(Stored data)
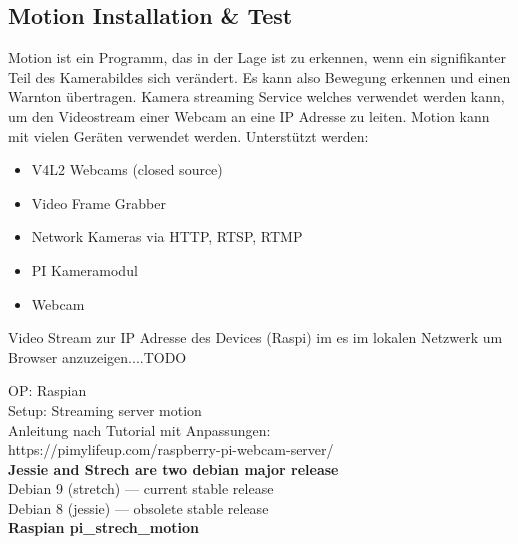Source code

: \subsection{Motion Installation \& Test}

Motion ist ein Programm, das in der Lage ist zu erkennen, wenn ein signifikanter Teil des Kamerabildes sich verändert. Es kann also 
Bewegung erkennen und einen Warnton übertragen. Kamera streaming 
Service welches verwendet werden kann, um den Videostream 
einer Webcam an eine IP Adresse zu leiten. Motion kann mit 
vielen Geräten verwendet werden. Unterstützt werden:
\begin{itemize}
\item V4L2 Webcams (closed source)
\item Video Frame Grabber
\item Network Kameras via HTTP, RTSP, RTMP
\item PI Kameramodul
\item Webcam
\end{itemize}

Video Stream zur IP Adresse des Devices (Raspi) im es im lokalen 
Netzwerk um Browser anzuzeigen....TODO

OP: Raspian\\
Setup: Streaming server motion\\

Anleitung nach Tutorial mit Anpassungen:\\
https://pimylifeup.com/raspberry-pi-webcam-server/\\

\textbf{Jessie and Strech are two debian major release}\\
Debian 9 (stretch) — current stable release\\
Debian 8 (jessie) — obsolete stable release\\

\textbf{Raspian pi\_strech\_motion}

• _Try it_: The answer must consist of every line from the data that contains the word "erkennen".

• _Exercise response_:
Motion ist ein Programm, das in der Lage ist zu erkennen, wenn ein signifikanter Teil des Kamerabildes sich verändert. Es kann also 
Bewegung erkennen und einen Warnton übertragen. Kamera streaming 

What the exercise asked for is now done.